Muss ein Vollhybrid geladen werden?
Nein. Er lädt sich selbst — beim Verzögern und, wenn nötig, über den Verbrennungsmotor. Es gibt keinen Anschluss, kein Kabel und keine Ladekarte, und genau das ist sein Argument gegenüber einem Plug-in: Er funktioniert ohne eigenen Stellplatz mit Strom. Der Preis dafür ist eine kleine Batterie und damit eine rein elektrische Reichweite, die für das Anfahren und den Schleichverkehr reicht und für sonst nichts.
Lohnt sich ein Hybrid auch bei wenig Kilometern?

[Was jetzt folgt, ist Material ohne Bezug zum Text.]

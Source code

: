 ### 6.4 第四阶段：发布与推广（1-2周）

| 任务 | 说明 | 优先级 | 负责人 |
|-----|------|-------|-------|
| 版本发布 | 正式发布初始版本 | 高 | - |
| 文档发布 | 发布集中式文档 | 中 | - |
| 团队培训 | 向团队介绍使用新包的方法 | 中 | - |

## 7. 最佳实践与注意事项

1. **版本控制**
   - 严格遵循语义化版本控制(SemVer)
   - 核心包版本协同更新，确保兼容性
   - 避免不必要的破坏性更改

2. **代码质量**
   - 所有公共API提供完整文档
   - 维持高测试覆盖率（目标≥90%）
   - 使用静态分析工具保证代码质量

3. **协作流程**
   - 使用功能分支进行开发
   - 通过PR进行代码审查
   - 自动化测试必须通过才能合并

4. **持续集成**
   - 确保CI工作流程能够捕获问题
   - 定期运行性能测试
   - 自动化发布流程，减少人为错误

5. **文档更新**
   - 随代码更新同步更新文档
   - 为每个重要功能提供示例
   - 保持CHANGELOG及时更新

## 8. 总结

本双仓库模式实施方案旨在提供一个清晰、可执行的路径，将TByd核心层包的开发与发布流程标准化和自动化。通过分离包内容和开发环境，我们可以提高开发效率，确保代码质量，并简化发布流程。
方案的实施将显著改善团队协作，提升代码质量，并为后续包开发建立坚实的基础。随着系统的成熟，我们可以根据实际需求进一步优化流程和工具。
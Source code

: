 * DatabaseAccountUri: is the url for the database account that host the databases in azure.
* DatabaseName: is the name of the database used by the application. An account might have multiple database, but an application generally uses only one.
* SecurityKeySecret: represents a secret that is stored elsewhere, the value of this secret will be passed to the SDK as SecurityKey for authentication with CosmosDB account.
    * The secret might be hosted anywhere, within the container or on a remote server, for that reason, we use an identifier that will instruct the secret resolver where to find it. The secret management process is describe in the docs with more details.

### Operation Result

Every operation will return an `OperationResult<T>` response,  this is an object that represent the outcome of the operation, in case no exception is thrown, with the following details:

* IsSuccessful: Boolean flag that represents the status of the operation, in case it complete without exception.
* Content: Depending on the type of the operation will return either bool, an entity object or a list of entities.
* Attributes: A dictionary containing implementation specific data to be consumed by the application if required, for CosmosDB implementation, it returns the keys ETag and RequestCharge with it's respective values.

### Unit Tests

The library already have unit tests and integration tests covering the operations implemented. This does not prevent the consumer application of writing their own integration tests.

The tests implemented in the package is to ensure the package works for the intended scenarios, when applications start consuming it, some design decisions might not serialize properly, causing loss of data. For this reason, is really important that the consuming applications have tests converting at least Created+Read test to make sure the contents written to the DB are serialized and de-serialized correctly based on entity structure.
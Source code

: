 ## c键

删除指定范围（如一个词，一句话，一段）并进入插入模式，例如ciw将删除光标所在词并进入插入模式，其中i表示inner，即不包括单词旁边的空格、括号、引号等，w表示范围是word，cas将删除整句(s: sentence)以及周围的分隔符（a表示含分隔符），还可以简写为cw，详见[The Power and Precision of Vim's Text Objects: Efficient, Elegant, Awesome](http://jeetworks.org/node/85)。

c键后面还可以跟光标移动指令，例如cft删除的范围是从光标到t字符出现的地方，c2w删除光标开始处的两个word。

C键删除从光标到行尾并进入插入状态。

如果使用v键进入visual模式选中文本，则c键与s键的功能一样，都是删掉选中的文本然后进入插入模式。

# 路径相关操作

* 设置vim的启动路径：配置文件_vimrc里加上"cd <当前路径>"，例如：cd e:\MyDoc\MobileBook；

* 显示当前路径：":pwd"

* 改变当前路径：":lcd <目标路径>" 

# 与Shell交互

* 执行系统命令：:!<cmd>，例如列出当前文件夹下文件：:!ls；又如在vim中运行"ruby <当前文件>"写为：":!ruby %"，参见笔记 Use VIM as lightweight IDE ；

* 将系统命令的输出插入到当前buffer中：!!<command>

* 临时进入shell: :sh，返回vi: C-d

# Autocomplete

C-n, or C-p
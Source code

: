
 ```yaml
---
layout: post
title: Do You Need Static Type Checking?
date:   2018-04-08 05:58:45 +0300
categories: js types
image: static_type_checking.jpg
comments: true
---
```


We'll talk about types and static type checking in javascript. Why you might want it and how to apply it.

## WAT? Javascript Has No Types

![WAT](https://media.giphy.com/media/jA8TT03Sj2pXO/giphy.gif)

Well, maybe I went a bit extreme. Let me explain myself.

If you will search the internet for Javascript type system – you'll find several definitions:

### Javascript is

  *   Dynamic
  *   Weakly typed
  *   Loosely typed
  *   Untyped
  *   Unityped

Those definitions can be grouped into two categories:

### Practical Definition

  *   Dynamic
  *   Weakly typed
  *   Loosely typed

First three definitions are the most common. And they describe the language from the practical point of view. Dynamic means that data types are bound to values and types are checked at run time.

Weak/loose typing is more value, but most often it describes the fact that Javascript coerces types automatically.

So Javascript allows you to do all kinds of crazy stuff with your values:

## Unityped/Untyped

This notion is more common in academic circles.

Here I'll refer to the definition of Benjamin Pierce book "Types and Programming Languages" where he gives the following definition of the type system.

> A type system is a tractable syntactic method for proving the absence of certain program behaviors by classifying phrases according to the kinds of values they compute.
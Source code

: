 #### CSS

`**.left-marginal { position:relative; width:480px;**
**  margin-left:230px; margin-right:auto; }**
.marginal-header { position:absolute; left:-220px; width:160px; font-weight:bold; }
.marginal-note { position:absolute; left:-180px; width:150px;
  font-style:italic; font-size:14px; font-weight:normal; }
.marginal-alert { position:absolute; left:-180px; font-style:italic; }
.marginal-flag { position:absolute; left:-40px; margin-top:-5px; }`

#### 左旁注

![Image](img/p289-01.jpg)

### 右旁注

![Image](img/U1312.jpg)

Eher als ein Diesel, und aus einem klaren Grund: Die Ersparnis hängt an den Bremsvorgängen und nicht an der Strecke, und wer wenig fährt, fährt meistens genau die Art von Strecke, auf der der Hybrid gewinnt — kurz, städtisch, mit vielen Halten. Der Mehrpreis beim Kauf bleibt trotzdem und will eingefahren werden. Rechne deshalb nicht mit dem Verbrauchsunterschied pro hundert Kilometer, sondern mit dem Unterschied pro Jahr auf deiner tatsächlichen Fahrleistung, und setz den ins Verhältnis zum Aufpreis.